In order to provide advanced services in the cloud, of course, it helps if you have experience providing them in the data center. This is where companies like IBM, HPE and Dell hope to shine even as they transition away from the lucrative hardware lines that fueled their data center businesses for so many years. IBM recently deployed Apple’s Swift language for server-side programming on its enterprise cloud platform, a move that not only makes it easier to integrate app development tools into cloud-based environments, but fosters the use of those services within the apps themselves. As knowledge workers increasingly adopt smartphones and tablets, particularly the iPhone and iPad, as their preferred client devices, integrating app development and usage into the cloud will become a key determinant as enterprises decide which cloud to align with. (Disclosure: I provide writing and content services to IBM.)
Other providers are targeting key functions like email as a means of drawing enterprise customers. Microsoft has successfully leveraged its Office ecosystem on the Azure cloud to garner more email traffic than rivals like Google, particularly from large entities with diverse workforces, according to Gartner. Microsoft has also been more cognizant of the data sovereignty issue that hampers cloud growth in regions like Europe. By storing data in clients’ host countries, Microsoft allows them to avoid many of the disclosure and privacy rules that kick in when data crosses international boundaries. Still, the cloud email market is wide open, as Gartner estimates that 87 percent of organizations still rely on on-premises servers or local hosting companies.
This, of course, is where the legions of smaller cloud providers hope to make their mark in the age of Amazon, Google and other hyperscalers – not just with email but other critical functions like storage. SoftLayer recently deployed the Isilon scale-out-NAS platform to enable a single, scalable, shared file-based storage pool that can extend across geographic regions.
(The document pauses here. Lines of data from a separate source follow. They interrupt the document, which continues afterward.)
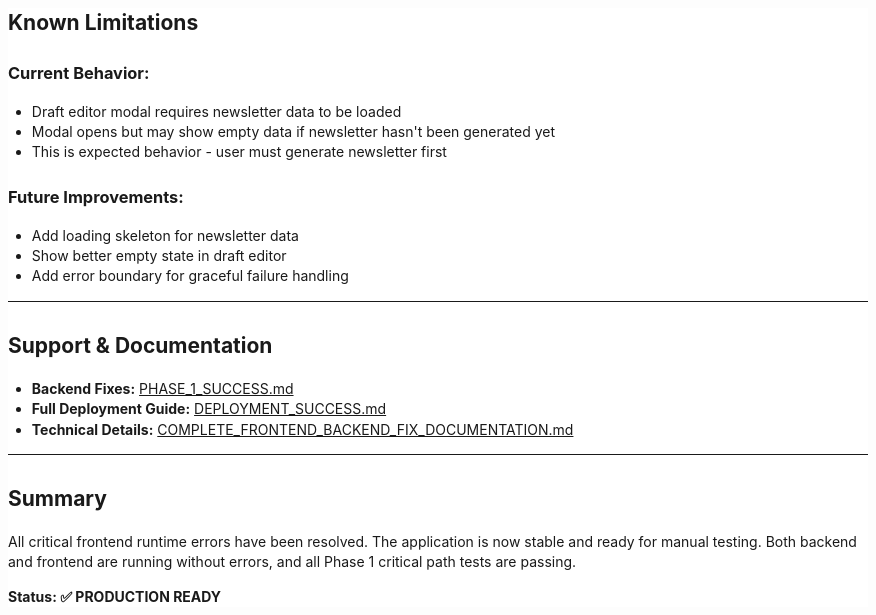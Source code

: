 
## Known Limitations

### Current Behavior:
- Draft editor modal requires newsletter data to be loaded
- Modal opens but may show empty data if newsletter hasn't been generated yet
- This is expected behavior - user must generate newsletter first

### Future Improvements:
- Add loading skeleton for newsletter data
- Show better empty state in draft editor
- Add error boundary for graceful failure handling

---

## Support & Documentation

- **Backend Fixes:** [PHASE_1_SUCCESS.md](PHASE_1_SUCCESS.md)
- **Full Deployment Guide:** [DEPLOYMENT_SUCCESS.md](DEPLOYMENT_SUCCESS.md)
- **Technical Details:** [COMPLETE_FRONTEND_BACKEND_FIX_DOCUMENTATION.md](COMPLETE_FRONTEND_BACKEND_FIX_DOCUMENTATION.md)

---

## Summary

All critical frontend runtime errors have been resolved. The application is now stable and ready for manual testing. Both backend and frontend are running without errors, and all Phase 1 critical path tests are passing.

**Status: ✅ PRODUCTION READY**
The platform features the OneFS operating system capable of supporting a wide range of enterprise functions, such as server and desktop virtualization, transactional workload support and disaster recovery, all of which can be scaled dynamically for delivery on an as-needed basis.
The need for high scalability and advanced feature support is also the reason many enterprises are gravitating toward private and hybrid clouds. A report from Washington, D.C. research firm Clutch showed that 90 percent of enterprises are planning to increase their cloud spend in the coming year, with public services seeing the brunt of basic storage and raw processing of non-critical workloads. For the more important stuff, which usually requires less scale but higher levels of services, organizations are more willing to endure the time and expense to set up their own internal or shared clouds, says researcher Alex Miller in an interview with Computerworld. If cloud vendors want more of that action, they will have to start achieving parity with what the enterprise already receives from their home-grown infrastructure.
To be sure, many start-ups are going the all-cloud route, building entire virtual data centers on hosted, distributed architectures. In many cases, however, this works until business takes off and the real cost of leasing by the GB or processor core starts to kick in.
In all likelihood, most organizations will eventually settle into an equilibrium of sorts between local and third-party infrastructure, hopefully with deployments matching the requirements of the workload. In a world of diverse data applications and ever-shifting traffic, it’s at least comforting to know that there is a variety of solutions, both at home and in the cloud, for handling whatever comes along.